Diante do drama de uma criança de 10 anos grávida, após ter sido vítima de estupro, a família da menina foi pressionada por um grupo de religiosos para que ela não fizesse o aborto, procedimento que foi autorizado pela Justiça. Entre as pessoas que foram até a casa dos familiares da garota, uma mulher chegou a falar que "Deus permitiu" a gravidez. A situação se tornou insustentável, e a avó da criança passou mal. As visitas foram registradas em áudios e vídeo, aos quais A Gazeta teve acesso neste domingo (16). A Promotoria de Justiça vai investigar a atuação do grupo.

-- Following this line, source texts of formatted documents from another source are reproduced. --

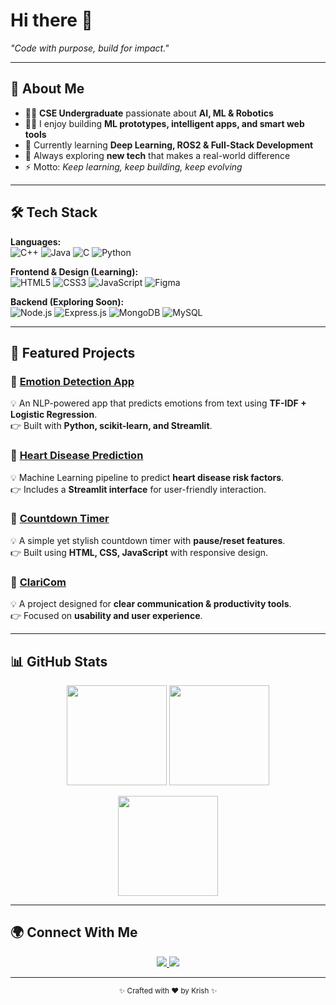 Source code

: # Hi there 👋  

*"Code with purpose, build for impact."*  

---

## 🙋 About Me  
- 👨‍🎓 **CSE Undergraduate** passionate about **AI, ML & Robotics**  
- 🧑‍💻 I enjoy building **ML prototypes, intelligent apps, and smart web tools**  
- 🚀 Currently learning **Deep Learning, ROS2 & Full-Stack Development**  
- 🌱 Always exploring **new tech** that makes a real-world difference  
- ⚡ Motto: *Keep learning, keep building, keep evolving*  

---

## 🛠 Tech Stack  

**Languages:**  
![C++](https://img.shields.io/badge/C++-00599C?style=for-the-badge&logo=cplusplus&logoColor=white) 
![Java](https://img.shields.io/badge/Java-ED8B00?style=for-the-badge&logo=java&logoColor=white) 
![C](https://img.shields.io/badge/C-00599C?style=for-the-badge&logo=c&logoColor=white) 
![Python](https://img.shields.io/badge/Python-3776AB?style=for-the-badge&logo=python&logoColor=white)  

**Frontend & Design (Learning):**  
![HTML5](https://img.shields.io/badge/HTML5-E34F26?style=for-the-badge&logo=html5&logoColor=white) 
![CSS3](https://img.shields.io/badge/CSS3-1572B6?style=for-the-badge&logo=css3&logoColor=white) 
![JavaScript](https://img.shields.io/badge/JavaScript-F7DF1E?style=for-the-badge&logo=javascript&logoColor=black) 
![Figma](https://img.shields.io/badge/Figma-F24E1E?style=for-the-badge&logo=figma&logoColor=white)  

**Backend (Exploring Soon):**  
![Node.js](https://img.shields.io/badge/Node.js-339933?style=for-the-badge&logo=nodedotjs&logoColor=white) 
![Express.js](https://img.shields.io/badge/Express.js-000000?style=for-the-badge&logo=express&logoColor=white) 
![MongoDB](https://img.shields.io/badge/MongoDB-47A248?style=for-the-badge&logo=mongodb&logoColor=white) 
![MySQL](https://img.shields.io/badge/MySQL-005C84?style=for-the-badge&logo=mysql&logoColor=white)
  

---

## 🚀 Featured Projects  

### 🔹 [Emotion Detection App](https://github.com/Krish00711/EmotionDetect)  
💡 An NLP-powered app that predicts emotions from text using **TF-IDF + Logistic Regression**.  
👉 Built with **Python, scikit-learn, and Streamlit**.  

### 🔹 [Heart Disease Prediction](https://github.com/Krish00711/HeartDiseasePrediction)  
💡 Machine Learning pipeline to predict **heart disease risk factors**.  
👉 Includes a **Streamlit interface** for user-friendly interaction.  

### 🔹 [Countdown Timer](https://github.com/Krish00711/CountDown)  
💡 A simple yet stylish countdown timer with **pause/reset features**.  
👉 Built using **HTML, CSS, JavaScript** with responsive design.  

### 🔹 [ClariCom](https://github.com/Krish00711/ClariCom)  
💡 A project designed for **clear communication & productivity tools**.  
👉 Focused on **usability and user experience**.  

---

## 📊 GitHub Stats  

<p align="center">
  <img src="https://github-readme-stats.vercel.app/api?username=Krish00711&show_icons=true&theme=tokyonight" height="160" />
  <img src="https://github-readme-streak-stats.herokuapp.com/?user=Krish00711&theme=tokyonight" height="160" />
</p>  

<p align="center">
  <img src="https://github-readme-stats.vercel.app/api/top-langs/?username=Krish00711&layout=compact&theme=tokyonight" height="160" />
</p>  

---

## 🌍 Connect With Me  

<p align="center">
  <a href="https://www.linkedin.com/in/krishna-sharma-a4272b238/">
    <img src="https://img.shields.io/badge/LinkedIn-0077B5?style=for-the-badge&logo=linkedin&logoColor=white" />
  </a>
  <a href="https://github.com/Krish00711">
    <img src="https://img.shields.io/badge/GitHub-181717?style=for-the-badge&logo=github&logoColor=white" />
  </a>
</p>  

---

<p align="center"><sub>✨ Crafted with ❤️ by Krish ✨</sub></p>
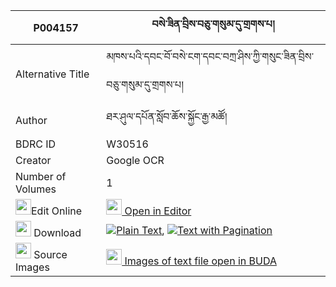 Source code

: |P004157|བསེ་ཟིན་བྲིས་བཅུ་གསུམ་དུ་གྲགས་པ། 
| --- | --- 
|Alternative Title |མཁས་པའི་དབང་བོ་བསེ་ངག་དབང་བཀྲ་ཤིས་ཀྱི་གསུང་ཟིན་བྲིས་བཅུ་གསུམ་དུ་གྲགས་པ།
|Author| ཐར་ཤུལ་དཔོན་སློབ་ཆོས་སྐྱོང་རྒྱ་མཚོ།
|BDRC ID | W30516
|Creator | Google OCR
|Number of Volumes| 1
|<img width="25" src="https://img.icons8.com/color/25/000000/edit-property.png">Edit Online| [<img width="25" src="https://avatars.githubusercontent.com/u/45091458?s=200&v=4"> Open in Editor](http://editor.openpecha.org/P004157)
|<img width="25" src="https://img.icons8.com/fluent/48/000000/download-2.png"/>  Download | [![](https://img.icons8.com/color/20/000000/txt.png)Plain Text](https://github.com/Openpecha/P004157/releases/download/v1/se_zindri_chusum_du_drakpa_plain_P004157.zip), [![](https://img.icons8.com/color/20/000000/txt.png)Text with Pagination](https://github.com/Openpecha/P004157/releases/download/v1/se_zindri_chusum_du_drakpa_pages_P004157.zip)
|<img width="25" src="https://img.icons8.com/plasticine/100/000000/pictures-folder.png"/>  Source Images | [<img width="25" src="https://library.bdrc.io/icons/BUDA-small.svg"> Images of text file open in BUDA](https://library.bdrc.io/show/bdr:W30516) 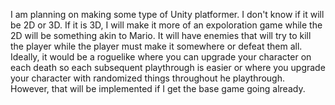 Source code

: I am planning on making some type of Unity platformer. I don't know if it will be 2D or 3D. If it is 3D, I will make it more of an expoloration game while the 2D will be something akin to Mario. It will have enemies that will try to kill the player while the player must make it somewhere or defeat them all. Ideally, it would be a roguelike where you can upgrade your character on each death so each subsequent playthrough is easier or where you upgrade your character with randomized things throughout he playthrough. However, that will be implemented if I get the base game going already. 

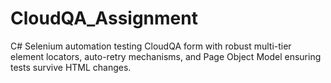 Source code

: # CloudQA_Assignment
C# Selenium automation testing CloudQA form with robust multi-tier element locators, auto-retry mechanisms, and Page Object Model ensuring tests survive HTML changes.
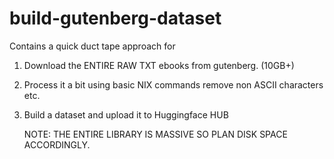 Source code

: # build-gutenberg-dataset
Contains a quick duct tape approach for 
1. Download the ENTIRE RAW TXT ebooks from gutenberg. (10GB+)
2. Process it  a bit using basic NIX commands remove non ASCII characters etc.
3. Build a dataset and upload it to Huggingface HUB

   NOTE: THE ENTIRE LIBRARY IS MASSIVE SO PLAN DISK SPACE ACCORDINGLY.
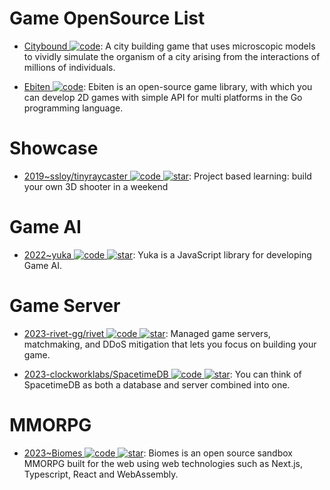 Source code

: # Game OpenSource List

- [Citybound ![code](https://ng-tech.icu/assets/code.svg)](https://aeplay.org/citybound): A city building game that uses microscopic models to vividly simulate the organism of a city arising from the interactions of millions of individuals.

- [Ebiten ![code](https://ng-tech.icu/assets/code.svg)](https://github.com/hajimehoshi/ebiten): Ebiten is an open-source game library, with which you can develop 2D games with simple API for multi platforms in the Go programming language.

# Showcase

- [2019~ssloy/tinyraycaster ![code](https://ng-tech.icu/assets/code.svg) ![star](https://img.shields.io/github/stars/ssloy/tinyraycaster)](https://github.com/ssloy/tinyraycaster): Project based learning: build your own 3D shooter in a weekend

# Game AI

- [2022~yuka ![code](https://ng-tech.icu/assets/code.svg) ![star](https://img.shields.io/github/stars/Mugen87/yuka)](https://github.com/Mugen87/yuka): Yuka is a JavaScript library for developing Game AI.

# Game Server

- [2023-rivet-gg/rivet ![code](https://ng-tech.icu/assets/code.svg) ![star](https://img.shields.io/github/stars/rivet-gg/rivet)](https://github.com/rivet-gg/rivet): Managed game servers, matchmaking, and DDoS mitigation that lets you focus on building your game.

- [2023-clockworklabs/SpacetimeDB ![code](https://ng-tech.icu/assets/code.svg) ![star](https://img.shields.io/github/stars/clockworklabs/SpacetimeDB)](https://github.com/clockworklabs/SpacetimeDB): You can think of SpacetimeDB as both a database and server combined into one.

# MMORPG

- [2023~Biomes ![code](https://ng-tech.icu/assets/code.svg) ![star](https://img.shields.io/github/stars/ill-inc/biomes-game)](https://github.com/ill-inc/biomes-game): Biomes is an open source sandbox MMORPG built for the web using web technologies such as Next.js, Typescript, React and WebAssembly.

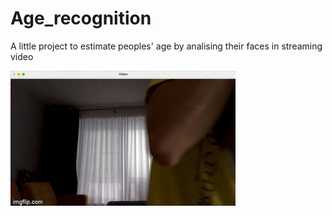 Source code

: # Age_recognition
 
A little project to estimate peoples' age by analising their faces in streaming video

![](https://github.com/denisenko1987/Age_recognition/blob/main/img/age_est.gif)
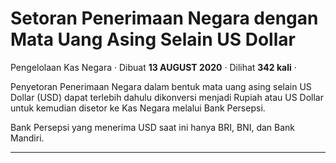 Setoran Penerimaan Negara dengan Mata Uang Asing Selain US Dollar
=================================================================

Pengelolaan Kas Negara · Dibuat **13 AUGUST 2020** · Dilihat **342 kali** ·

Penyetoran Penerimaan Negara dalam bentuk mata uang asing selain US Dollar (USD) dapat terlebih dahulu dikonversi menjadi Rupiah atau US Dollar untuk kemudian disetor ke Kas Negara melalui Bank Persepsi.

Bank Persepsi yang menerima USD saat ini hanya BRI, BNI, dan Bank Mandiri.

  
  
  

* * *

O caso ocorreu em São Mateus, no Norte do Estado, e, conforme depoimento da menina à polícia, ela engravidou. O tio é suspeito de abusar dela desde os 6 anos. A história ganhou repercussão, e a família acabou sendo procurada por religiosos que tentavam convencer a avó da criança que, por ser parente, teria condições de evitar o aborto, caso dissesse que não aceitaria o procedimento. Se assim fosse feito e a menina levasse a gestação adiante, seria atendida por uma equipe médica especialista em gravidez de risco. 

Durante a conversa, as pessoas ainda afirmavam que o aborto seria um procedimento doloroso para a criança, que seria melhor um parto, e que haveria juízes cristãos dispostos a ajudar no processo para evitar a interrupção da gravidez. A ministra da Mulher, da Família e dos Direitos Humanos, Damares Alves, também foi citada, como se o grupo tivesse proximidade com a representante do governo federal para intervir no caso. 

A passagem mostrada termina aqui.